**EXERCISE INSTRUCTIONS**
The needed output is the run of lines below from the one containing "[[WebSocket]]" through the one containing "## Owner Don Welch", copied exactly and free of pictures.

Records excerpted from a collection
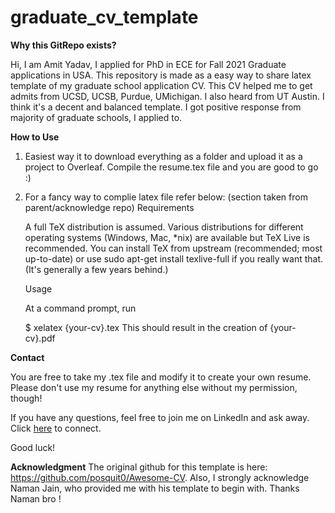 # graduate_cv_template

**Why this GitRepo exists?**

Hi, I am Amit Yadav, I applied for PhD in ECE for Fall 2021 Graduate applications in USA. 
This repository is made as a easy way to share latex template of my graduate school application CV. 
This CV helped me to get admits from UCSD, UCSB, Purdue, UMichigan. I also heard from UT Austin. I think it's a decent and balanced template. I got positive response from majority of graduate schools, I applied to. 

**How to Use**

1. Easiest way it to download everything as a folder and upload it as a project to Overleaf. Compile the resume.tex file and you are good to go :)
2. For a fancy way to complie latex file refer below: (section taken from parent/acknowledge repo)
    Requirements

    A full TeX distribution is assumed. Various distributions for different operating systems (Windows, Mac, *nix) are available but TeX Live is recommended. You       can install TeX from upstream (recommended; most up-to-date) or use sudo apt-get install texlive-full if you really want that. (It's generally a few years behind.)

    Usage

    At a command prompt, run

    $ xelatex {your-cv}.tex
    This should result in the creation of {your-cv}.pdf


**Contact**

You are free to take my .tex file and modify it to create your own resume. Please don't use my resume for anything else without my permission, though!

If you have any questions, feel free to join me on LinkedIn and ask away. Click [here](https://www.linkedin.com/in/amit-kumar-singh-yadav/) to connect.

Good luck!


**Acknowledgment**
The original github for this template is here: https://github.com/posquit0/Awesome-CV. Also, I strongly acknowledge Naman Jain, who provided me with his template to begin with. Thanks Naman bro !
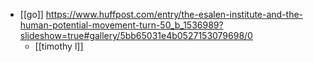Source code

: - [[go]] https://www.huffpost.com/entry/the-esalen-institute-and-the-human-potential-movement-turn-50_b_1536989?slideshow=true#gallery/5bb65031e4b0527153079698/0
	- [[timothy l]]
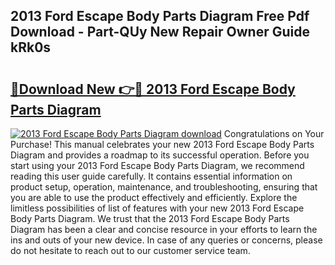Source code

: ## 2013 Ford Escape Body Parts Diagram Free Pdf Download - Part-QUy New Repair Owner Guide kRk0s

# <h2><a href="http://dfrjgfh.blite.top/?on=2013+Ford+Escape+Body+Parts+Diagram">🔗Download New 👉🔴 2013 Ford Escape Body Parts Diagram</a></h2>

[![2013 Ford Escape Body Parts Diagram download](https://i.imgur.com/lujVjoI.png)](http://dfrjgfh.blite.top/?on=2013+Ford+Escape+Body+Parts+Diagram)
Congratulations on Your Purchase! This manual celebrates your new 2013 Ford Escape Body Parts Diagram and provides a roadmap to its successful operation. Before you start using your 2013 Ford Escape Body Parts Diagram, we recommend reading this user guide carefully. It contains essential information on product setup, operation, maintenance, and troubleshooting, ensuring that you are able to use the product effectively and efficiently. Explore the limitless possibilities of list of features with your new 2013 Ford Escape Body Parts Diagram. We trust that the 2013 Ford Escape Body Parts Diagram has been a clear and concise resource in your efforts to learn the ins and outs of your new device. In case of any queries or concerns, please do not hesitate to reach out to our customer service team.
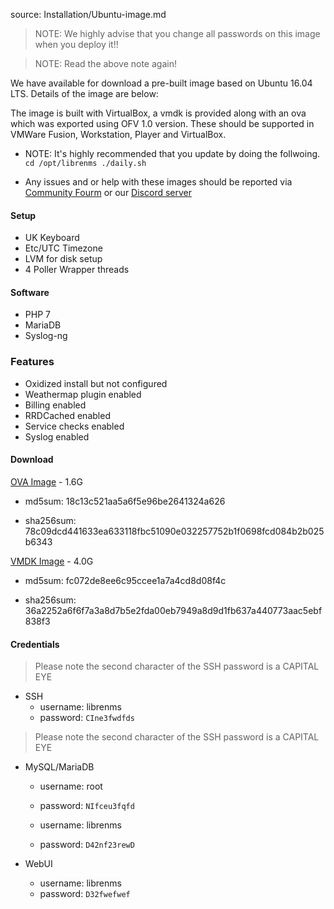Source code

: source: Installation/Ubuntu-image.md
> NOTE: We highly advise that you change all passwords on this image when you deploy it!!

> NOTE: Read the above note again!

We have available for download a pre-built image based on Ubuntu 16.04 LTS. Details of the image are below:

The image is built with VirtualBox, a vmdk is provided along with an ova which was exported using OFV 1.0 version. 
These should be supported in VMWare Fusion, Workstation, Player and VirtualBox.

* NOTE: It's highly recommended that you update by doing the follwoing. 
`cd /opt/librenms ./daily.sh`

* Any issues and or help with these images should be reported via [Community Fourm](https://community.librenms.org) or our [Discord server](https://t.libren.ms/discord)

#### Setup

  - UK Keyboard
  - Etc/UTC Timezone
  - LVM for disk setup
  - 4 Poller Wrapper threads

#### Software

  - PHP 7
  - MariaDB
  - Syslog-ng

### Features

  - Oxidized install but not configured
  - Weathermap plugin enabled
  - Billing enabled
  - RRDCached enabled
  - Service checks enabled
  - Syslog enabled

#### Download

[OVA Image](http://www.lathwood.co.uk/librenms/librenms_ubuntu_1604.ova) - 1.6G

  - md5sum: 18c13c521aa5a6f5e96be2641324a626

  - sha256sum: 78c09dcd441633ea633118fbc51090e032257752b1f0698fcd084b2b025b6343

[VMDK Image](http://www.lathwood.co.uk/librenms/librenms_ubuntu_1604.vmdk) - 4.0G

  - md5sum: fc072de8ee6c95ccee1a7a4cd8d08f4c

  - sha256sum: 36a2252a6f6f7a3a8d7b5e2fda00eb7949a8d9d1fb637a440773aac5ebf838f3

#### Credentials

> Please note the second character of the SSH password is a CAPITAL EYE

  - SSH
    - username: librenms
    - password: `CIne3fwdfds`

> Please note the second character of the SSH password is a CAPITAL EYE

  - MySQL/MariaDB
    - username: root
    - password: `NIfceu3fqfd`

    - username: librenms
    - password: `D42nf23rewD`

  - WebUI
    - username: librenms
    - password: `D32fwefwef`
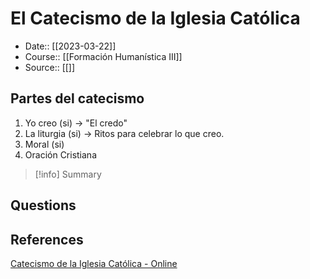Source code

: # El Catecismo de la Iglesia Católica

- Date:: [[2023-03-22]]
- Course:: [[Formación Humanística III]]
- Source:: [[]]

## Partes del catecismo
1. Yo creo (si) -> "El credo"
2. La liturgia (si) -> Ritos para celebrar lo que creo.
3. Moral (si)
4. Oración Cristiana

 




>[!info] Summary
>



## Questions




## References

[Catecismo de la Iglesia Católica - Online](https://www.vatican.va/archive/catechism_sp/index_sp.html)
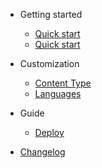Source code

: <!-- docs/_sidebar.md -->

- Getting started

  - [Quick start](README.md)
  - [Quick start](README.md)

- Customization

  - [Content Type](content-type.md)
  - [Languages](languages.md)

- Guide

  - [Deploy](deploy.md)

- [Changelog](changelog.md)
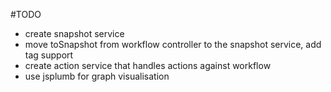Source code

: #TODO
   * create snapshot service
   * move toSnapshot from workflow controller to the snapshot service, add tag support
   * create action service that handles actions against workflow
   * use jsplumb for graph visualisation
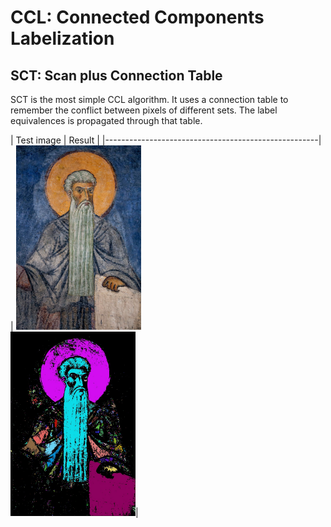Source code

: # CCL: Connected Components Labelization

## SCT: Scan plus Connection Table

SCT is the most simple CCL algorithm. It uses a connection table to remember the conflict between pixels of different sets.
The label equivalences is propagated through that table.

|   Test image            |         Result            |
|-----------------------------------------------------|
| <img src="img/rel.jpg" alt="Test image" width="200"/> <br> <img src="img/sct.jpg" alt="Result image" width="200"/>|
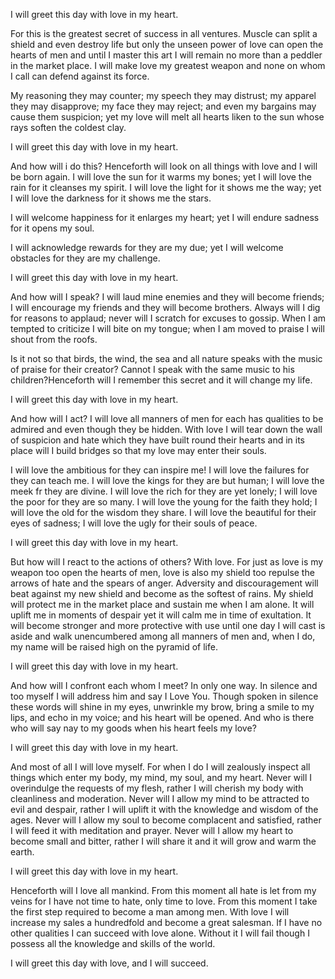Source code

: I will greet this day with love in my heart. 

For this is the greatest secret of success in all ventures. Muscle can split a shield and even destroy life but only the unseen power of love can open the hearts of men and until I master this art I will remain no more than a peddler in the market place. I will make love my  greatest weapon and none on whom I call can defend against its force. 

My reasoning they may counter;  my speech they may distrust; my apparel they may disapprove; my face they may reject; and even my bargains may cause them suspicion; yet  my  love will melt all hearts liken to the sun whose rays soften the coldest clay. 

I will greet  this day with love in my heart.

And how will i do this? Henceforth will look on all things  with love and I will be born again. I will love the sun for it warms my bones; yet I will love the rain for it cleanses my spirit. I will love the light for it shows  me the way; yet I will love the darkness for it shows me the stars.

I will welcome happiness for it enlarges my heart; yet I will endure sadness for it opens my soul.

I will acknowledge rewards for they are my due; yet I will welcome obstacles for they are my challenge. 

I will greet this day with love in my heart.

And  how will I speak? I will laud mine enemies and they will become friends; I will encourage my friends and they will become brothers.  Always will  I dig for reasons  to applaud; never will I scratch for excuses to gossip. When I am tempted to criticize I will bite on my tongue; when I am moved to praise I will shout from the roofs.

Is it not so that birds,  the wind, the sea  and all nature speaks with the music of praise for their creator? Cannot I speak with the same music to his children?Henceforth will I remember this secret and it will change my life.  

I will greet this day with love in my heart. 

And how will I act? I will love all manners of men for each has qualities to be admired and even though they be hidden. With love I will tear down the wall of suspicion and hate which they have built round their hearts and in its place will I build bridges so that my love may enter their souls. 

I will love the ambitious for they can inspire me! I will love the failures for they can teach me. I will love the kings for they are but human; I will love the meek fr they are divine. I will love the rich for they are yet lonely; I will love the poor  for they are so many. I will love the young for the faith they hold; I will love the old for the wisdom they share. I will love the beautiful for their eyes of sadness; I will love the ugly for their souls of peace. 

I will greet this day with love in my heart. 

But how will I react to the actions of others? With love. For just as love is my weapon too open the hearts of men, love is also my shield too repulse the arrows of hate and the spears of anger. Adversity and discouragement will beat against my new shield and become as the softest of rains. My shield will protect me in the market place and sustain me when I am alone. It will uplift me in moments of despair yet it will calm me in time of exultation. It will become stronger and more protective with use until one day I will cast is aside and walk unencumbered among all manners of men and, when I do, my name will be raised high on the pyramid of life.

I will greet this day with love in my heart. 

And how will I confront each whom I meet? In only one way. In silence and too myself I will address him and say I Love You. Though spoken in silence these words will shine in my eyes, unwrinkle my brow, bring a smile to my lips, and echo in my voice; and his heart will be opened. And who is there who will say nay to my goods when his heart feels my love? 

I will greet this day with love in my heart. 

And most of all I will love myself. For when I do I will zealously inspect all  things which enter my body, my  mind, my soul, and my heart. Never will I overindulge the requests of my flesh, rather I will cherish my body with cleanliness and moderation. Never will I allow my mind to be attracted to evil and despair,  rather I  will uplift it with the knowledge and wisdom of the ages. Never will I   allow my soul to  become complacent and satisfied, rather I will feed it with meditation and prayer. Never will I allow my heart to become small and bitter, rather  I will share it and it will grow and warm the earth.

I will greet this day with love in my heart. 

Henceforth will I love all mankind. From this moment all hate is let from my veins for I have not time to hate, only time to love. From this moment I take the first step required to become a man among men. With love I will increase my sales a hundredfold and become a  great salesman. If I have no other qualities I can succeed with  love alone. Without it I will fail though I possess all the knowledge and skills of the world. 

I will greet  this day with love, and I will succeed.  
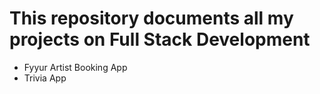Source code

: # This repository documents all my projects on Full Stack Development

- Fyyur Artist Booking App
- Trivia App
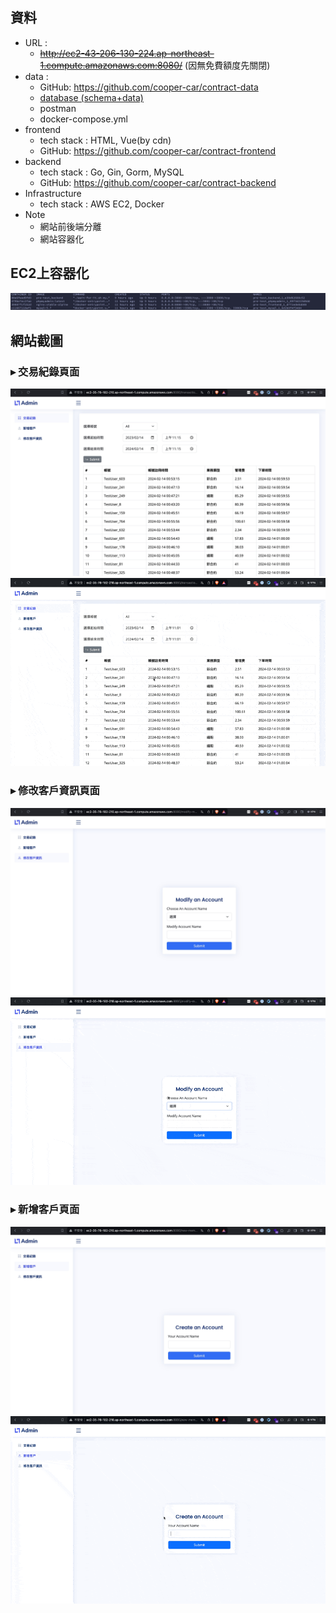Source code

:資料
-
- URL :
    - ~~http://ec2-43-206-130-224.ap-northeast-1.compute.amazonaws.com:8080/~~ (因無免費額度先關閉)
- data :
    - GitHub: https://github.com/cooper-car/contract-data
    - [database (schema+data)](<https://github.com/cooper-car/contract_data/tree/main/database>)
    - postman
    - docker-compose.yml
- frontend
    - tech stack : HTML, Vue(by cdn)
    - GitHub: https://github.com/cooper-car/contract-frontend
- backend
    - tech stack : Go, Gin, Gorm, MySQL
    - GitHub: https://github.com/cooper-car/contract-backend
- Infrastructure
    - tech stack : AWS EC2, Docker
- Note
    - 網站前後端分離
    - 網站容器化
    

EC2上容器化
- 
![Alt text](images/container.jpg)

網站截圖
-

### ▸ 交易紀錄頁面
![Alt text](images/transaction.jpg)
![Alt text](images/transaction.gif)


###  ▸ 修改客戶資訊頁面
![Alt text](images/modify-member.jpg)
![Alt text](images/modify-member.gif)


### ▸ 新增客戶頁面
![Alt text](images/new-member.jpg)
![Alt text](images/new-member.gif)
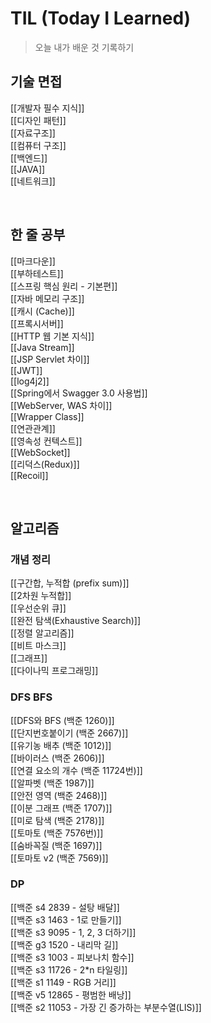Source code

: # TIL (Today I Learned) 

> 오늘 내가 배운 것 기록하기

## 기술 면접

[[개발자 필수 지식]]      
[[디자인 패턴]]      
[[자료구조]]      
[[컴퓨터 구조]]      
[[백엔드]]   
[[JAVA]]   
[[네트워크]]   

<br>

## 한 줄 공부

[[마크다운]]    
[[부하테스트]]   
[[스프링 핵심 원리 - 기본편]]   
[[자바 메모리 구조]]   
[[캐시 (Cache)]]   
[[프록시서버]]   
[[HTTP 웹 기본 지식]]   
[[Java Stream]]   
[[JSP Servlet 차이]]   
[[JWT]]   
[[log4j2]]   
[[Spring에서 Swagger 3.0 사용법]]   
[[WebServer, WAS 차이]]   
[[Wrapper Class]]   
[[연관관계]]   
[[영속성 컨텍스트]]   
[[WebSocket]]  
[[리덕스(Redux)]]   
[[Recoil]]   


<br>

## 알고리즘

### 개념 정리

[[구간합, 누적합 (prefix sum)]]   
[[2차원 누적합]]   
[[우선순위 큐]]   
[[완전 탐색(Exhaustive Search)]]   
[[정렬 알고리즘]]   
[[비트 마스크]]   
[[그래프]]   
[[다이나믹 프로그래밍]]   

### DFS BFS

[[DFS와 BFS (백준 1260)]]   
[[단지번호붙이기 (백준 2667)]]   
[[유기농 배추 (백준 1012)]]   
[[바이러스 (백준 2606)]]   
[[연결 요소의 개수 (백준 11724번)]]   
[[알파벳 (백준 1987)]]   
[[안전 영역 (백준 2468)]]   
[[이분 그래프 (백준 1707)]]   
[[미로 탐색 (백준 2178)]]   
[[토마토 (백준 7576번)]]   
[[숨바꼭질 (백준 1697)]]   
[[토마토 v2 (백준 7569)]]

### DP

[[백준 s4 2839 - 설탕 배달]]   
[[백준 s3 1463 - 1로 만들기]]   
[[백준 s3 9095 - 1, 2, 3 더하기]]   
[[백준 g3 1520 - 내리막 길]]   
[[백준 s3 1003 - 피보나치 함수]]   
[[백준 s3 11726 - 2*n 타일링]]   
[[백준 s1 1149 - RGB 거리]]   
[[백준 v5 12865 - 평범한 배낭]]   
[[백준 s2 11053 - 가장 긴 증가하는 부분수열(LIS)]]   

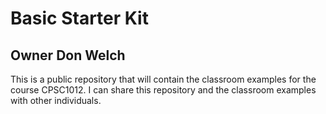 # Basic Starter Kit

## Owner Don Welch

This is a public repository that will contain the classroom examples for the course CPSC1012. I can share this repository and the classroom examples with other individuals.

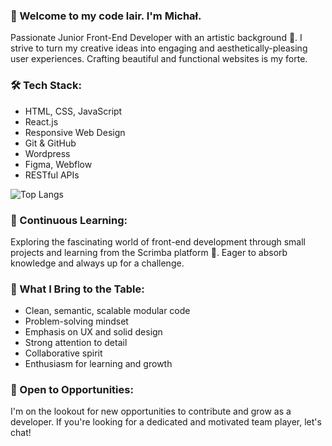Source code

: ### 👋 Welcome to my code lair. I'm Michał.

Passionate Junior Front-End Developer with an artistic background 🚀. I strive to turn my creative ideas into engaging and aesthetically-pleasing user experiences. Crafting beautiful and functional websites is my forte.

### 🛠️ Tech Stack:
- HTML, CSS, JavaScript
- React.js
- Responsive Web Design
- Git & GitHub
- Wordpress
- Figma, Webflow
- RESTful APIs

![Top Langs](https://github-readme-stats.vercel.app/api/top-langs/?username=mewdev&layout=compact)

### 🌱 Continuous Learning:
Exploring the fascinating world of front-end development through small projects and learning from the Scrimba platform 🚀. Eager to absorb knowledge and always up for a challenge.

### 🚀 What I Bring to the Table:
- Clean, semantic, scalable modular code
- Problem-solving mindset
- Emphasis on UX and solid design
- Strong attention to detail
- Collaborative spirit
- Enthusiasm for learning and growth

### 🤝 Open to Opportunities:
I'm on the lookout for new opportunities to contribute and grow as a developer. If you're looking for a dedicated and motivated team player, let's chat!
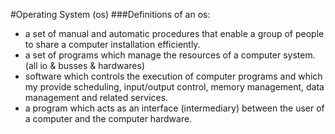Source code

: #Operating System (os)
###Definitions of an os:
- a set of manual and automatic procedures that enable a group of people to share a computer installation efficiently.
- a set of programs which manage the resources of a computer system. (all io & busses & hardwares)
- software which controls the execution of computer programs and which my provide scheduling, input/output control, memory management, data management and related services.
- a program which acts as an interface (intermediary) between the user of a computer and the computer hardware.
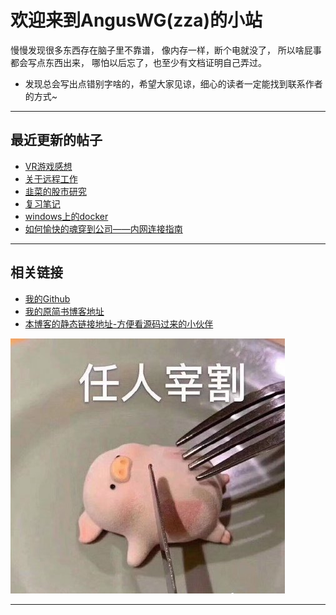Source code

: # 欢迎来到AngusWG(zza)的小站

慢慢发现很多东西存在脑子里不靠谱，
像内存一样，断个电就没了，
所以啥屁事都会写点东西出来，
哪怕以后忘了，也至少有文档证明自己弄过。

* 发现总会写出点错别字啥的，希望大家见谅，细心的读者一定能找到联系作者的方式~

---

## 最近更新的帖子

* [VR游戏感想](.\随笔\VR游戏感想.md)
* [关于远程工作](.\随笔\远程工作分析.md)
* [韭菜的股市研究](.\项目\韭菜的股市研究.md)
* [复习笔记](.\编程\复习笔记.md)
* [windows上的docker](.\编程\windows上的docker.md)
* [如何愉快的魂穿到公司——内网连接指南](随笔\如何愉快的魂穿到公司——内网连接指南.md)

---


## 相关链接

* [我的Github](https://github.com/AngusWG)
* [我的原简书博客地址](https://www.jianshu.com/u/058b9e136f83)
* [本博客的静态链接地址-方便看源码过来的小伙伴](https://anguswg.github.io/simple_blog/)

![](images\7485616-eefd1a0ed5fef397.png)

---


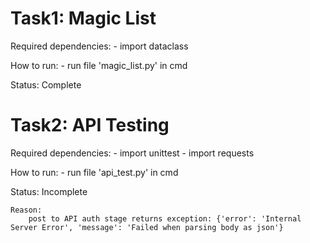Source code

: 
# Task1: Magic List 

Required dependencies:
	- import dataclass

How to run:
	- run file 'magic_list.py' in cmd
	
Status:
	Complete
	

# Task2: API Testing

Required dependencies:
	- import unittest
	- import requests

How to run:
	- run file 'api_test.py' in cmd
	
Status:
	Incomplete
	
	Reason:
		post to API auth stage returns exception: {'error': 'Internal Server Error', 'message': 'Failed when parsing body as json'}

**SOLUTION FOR THIS EXERCISE**
[[WebSocket]]  
[[리덕스(Redux)]]   
[[Recoil]]   


<br>

## 알고리즘

### 개념 정리

[[구간합, 누적합 (prefix sum)]]   
[[2차원 누적합]]   
[[우선순위 큐]]   
[[완전 탐색(Exhaustive Search)]]   
[[정렬 알고리즘]]   
[[비트 마스크]]   
[[그래프]]   
[[다이나믹 프로그래밍]]   

### DFS BFS

[[DFS와 BFS (백준 1260)]]   
[[단지번호붙이기 (백준 2667)]]   
[[유기농 배추 (백준 1012)]]   
[[바이러스 (백준 2606)]]   
[[연결 요소의 개수 (백준 11724번)]]   
[[알파벳 (백준 1987)]]   
[[안전 영역 (백준 2468)]]   
[[이분 그래프 (백준 1707)]]   
[[미로 탐색 (백준 2178)]]   
[[토마토 (백준 7576번)]]   
[[숨바꼭질 (백준 1697)]]   
[[토마토 v2 (백준 7569)]]

### DP

[[백준 s4 2839 - 설탕 배달]]   
[[백준 s3 1463 - 1로 만들기]]   
[[백준 s3 9095 - 1, 2, 3 더하기]]   
[[백준 g3 1520 - 내리막 길]]   
[[백준 s3 1003 - 피보나치 함수]]   
[[백준 s3 11726 - 2*n 타일링]]   
[[백준 s1 1149 - RGB 거리]]   
[[백준 v5 12865 - 평범한 배낭]]   
[[백준 s2 11053 - 가장 긴 증가하는 부분수열(LIS)]]   

 # Basic Starter Kit

## Owner Don Welch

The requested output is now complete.